PhD Defense of Eoin Ó Cuinneagáin
Thesis title:
Songing Dúchas: Amhránaíocht as Decolonial, Epistemic Disobedience
Date:
Thursday 6 March 2025 at 13:00 (CET)
Place
Linnaeus University, Växjö campus: Newton lecture theatre
zoom: https://lnu-se.zoom.us/j/63823772440?pwd=ScaFrAhQQZq1ZJbWboKTgYVSPOEqyt.1
External reviewer:
Professor Nokuthula Hlabangane, University of South Africa
Examining committee:
Professor Manuela Boatcă, University of Freiberg
Professor Tríona Ní Shíocháin, National University of lreland, Galway
Doctor Stiofán Ó Cadhla, University College Cork
Chairperson:
Professor Niklas Salmose, Linneaus University
Supervision committee:
Associate Professor Barzoo Eliassi
Professor Madina Tlostanova, Linköping University
Professor Liam Lillis Ó Laoire, National University of lreland, Galway
Examiner:
Professor Niklas Salmose, Linneaus University
Abstract
Ó Cuinneagáin, Eoin (2025). Songing Dúchas: Amhránaíocht as Decolonial Epistemic Disobedience, Linnaeus University Dissertations No 561/2025, ISBN: 978-91-8082-276-3 (print), 978-91-8082-277-0 (pdf).
This thesis proceeds from the fundamental position that indigenous concepts should be used in academic studies on indigenous matters. Orientating itself around this necessity, the thesis formulates a diverse set of concepts that can be invoked in academic studies that concern Gaelic epistemologies. To achieve this, it considers how amhránaíocht, the Irish word for singing a song, functions as a disobedient practice which can resist and stay opaque to epistemic colonialism-coloniality. The author’s awareness of the methodological concepts and worldview of amhránaíocht emerges out of his own engagement in the oral practice as a link in the reproduction of indigenous knowledge.
By situating amhránaíocht and its attendant worldview within an inter-cosmological, non-hierarchical dialogue with other autonomously voiced indigenous methodologies, it moves towards an epistemic break in the academic study of amhránaíocht from anglicizing-westernizing research methods towards a Gaelic research paradigm. Oideas, the Irish word for ‘oral education’ or ‘prescription’, is advanced as a healing-based methodology which empowers the centering of indigenous perception. It shows that despite Anglo-modern intervention into the worlds of the Irish-speaking colonized, oideas has always been capable of reproducing its own methods, preserving its own mechanics of self-representation and remaining opaque to Anglo-modern methodologies of conquest. Dúchas, a holistic indigenous concept which may be translated as ‘nature’, ‘right’ or ‘ancestral patrimony’ was reformulated during the Anglo-modern settler-colonial plantation system as a means of protecting indigenous sovereignty over land and knowledge.
Drawing on the centrality of the long-established concepts of dúchas and oideas, the thesis formulates songing as a decolonizing methodology designed for entering into Anglo-modern domains of epistemic power.
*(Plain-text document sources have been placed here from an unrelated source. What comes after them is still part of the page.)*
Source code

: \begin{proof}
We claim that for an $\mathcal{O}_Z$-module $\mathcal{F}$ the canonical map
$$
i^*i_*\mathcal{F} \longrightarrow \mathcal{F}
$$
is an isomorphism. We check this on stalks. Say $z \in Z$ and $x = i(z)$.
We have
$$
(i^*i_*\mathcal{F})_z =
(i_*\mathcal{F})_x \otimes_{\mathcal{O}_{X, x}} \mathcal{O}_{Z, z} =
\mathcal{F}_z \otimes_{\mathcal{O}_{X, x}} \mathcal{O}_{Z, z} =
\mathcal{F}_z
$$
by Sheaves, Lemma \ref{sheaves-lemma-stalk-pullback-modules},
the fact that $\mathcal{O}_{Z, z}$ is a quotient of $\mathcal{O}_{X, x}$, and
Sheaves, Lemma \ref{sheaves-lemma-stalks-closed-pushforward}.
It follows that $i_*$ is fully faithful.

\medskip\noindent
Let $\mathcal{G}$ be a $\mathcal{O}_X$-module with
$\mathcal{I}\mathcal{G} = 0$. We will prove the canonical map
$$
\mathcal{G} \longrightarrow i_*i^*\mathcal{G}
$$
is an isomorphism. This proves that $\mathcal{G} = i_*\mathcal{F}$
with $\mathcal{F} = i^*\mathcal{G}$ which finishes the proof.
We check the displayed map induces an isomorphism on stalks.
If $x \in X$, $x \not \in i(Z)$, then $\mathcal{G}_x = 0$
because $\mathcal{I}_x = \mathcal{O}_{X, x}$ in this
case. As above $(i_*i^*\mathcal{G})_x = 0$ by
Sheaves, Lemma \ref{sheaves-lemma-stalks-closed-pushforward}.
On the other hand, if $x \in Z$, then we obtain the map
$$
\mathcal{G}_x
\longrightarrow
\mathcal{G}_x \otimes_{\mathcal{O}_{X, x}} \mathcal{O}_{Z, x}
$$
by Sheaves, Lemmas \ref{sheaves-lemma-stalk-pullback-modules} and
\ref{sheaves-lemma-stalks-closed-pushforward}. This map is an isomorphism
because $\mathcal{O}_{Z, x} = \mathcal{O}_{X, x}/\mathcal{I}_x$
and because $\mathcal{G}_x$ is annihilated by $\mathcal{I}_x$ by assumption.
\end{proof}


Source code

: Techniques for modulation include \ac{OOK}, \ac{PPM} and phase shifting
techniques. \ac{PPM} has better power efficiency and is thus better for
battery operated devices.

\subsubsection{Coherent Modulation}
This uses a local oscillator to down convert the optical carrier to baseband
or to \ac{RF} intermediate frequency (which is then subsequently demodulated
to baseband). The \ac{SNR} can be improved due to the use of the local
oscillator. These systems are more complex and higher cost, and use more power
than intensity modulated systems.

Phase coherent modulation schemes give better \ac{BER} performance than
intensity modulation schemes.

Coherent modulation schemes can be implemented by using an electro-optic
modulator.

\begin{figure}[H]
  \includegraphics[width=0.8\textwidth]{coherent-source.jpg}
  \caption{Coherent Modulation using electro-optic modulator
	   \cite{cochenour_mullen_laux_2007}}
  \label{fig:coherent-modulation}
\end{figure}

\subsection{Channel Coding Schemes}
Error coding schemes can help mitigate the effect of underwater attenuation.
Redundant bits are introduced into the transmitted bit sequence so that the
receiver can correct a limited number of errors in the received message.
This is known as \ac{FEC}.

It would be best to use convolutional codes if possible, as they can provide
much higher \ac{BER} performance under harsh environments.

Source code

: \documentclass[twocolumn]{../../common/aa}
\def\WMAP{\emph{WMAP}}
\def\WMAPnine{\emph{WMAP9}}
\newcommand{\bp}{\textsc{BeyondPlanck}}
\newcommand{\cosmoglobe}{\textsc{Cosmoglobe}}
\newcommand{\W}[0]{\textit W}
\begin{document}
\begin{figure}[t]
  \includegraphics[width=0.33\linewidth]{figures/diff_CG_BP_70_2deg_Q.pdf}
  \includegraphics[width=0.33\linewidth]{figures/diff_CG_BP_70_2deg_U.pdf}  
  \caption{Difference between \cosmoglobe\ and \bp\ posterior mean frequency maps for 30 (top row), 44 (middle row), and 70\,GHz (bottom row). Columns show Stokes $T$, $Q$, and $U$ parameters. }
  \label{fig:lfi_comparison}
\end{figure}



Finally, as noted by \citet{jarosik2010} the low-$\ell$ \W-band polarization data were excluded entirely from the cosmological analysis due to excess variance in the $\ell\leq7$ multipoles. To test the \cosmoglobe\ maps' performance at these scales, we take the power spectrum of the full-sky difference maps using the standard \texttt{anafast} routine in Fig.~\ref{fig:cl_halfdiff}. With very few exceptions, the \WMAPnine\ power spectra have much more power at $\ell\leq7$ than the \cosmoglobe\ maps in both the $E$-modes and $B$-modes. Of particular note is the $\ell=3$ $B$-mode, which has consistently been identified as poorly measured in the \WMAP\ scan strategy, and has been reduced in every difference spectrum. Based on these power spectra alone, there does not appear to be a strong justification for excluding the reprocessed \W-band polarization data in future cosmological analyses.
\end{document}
As a direct translation of amhránaíocht into English, songing disrupts Anglo-modern epistemic violence and its grammars of supremacy. Six oral Irish songs are invoked to show how songing may function as a juxtapositionary tool to sense Anglo-modern colonialism’s secondary violences reproduced in electronic archives, English literature, anthropological discourse, the logics of stage performance, music anthologies, Romanticist painting and eyewitness accounts of An Drochshaol. Songing sounds the unheard violences concealed within Anglo-modern epistemology through the reparative vocal intone. The thesis concludes by discussing how amhránaíocht and decoloniality can mutually support each other.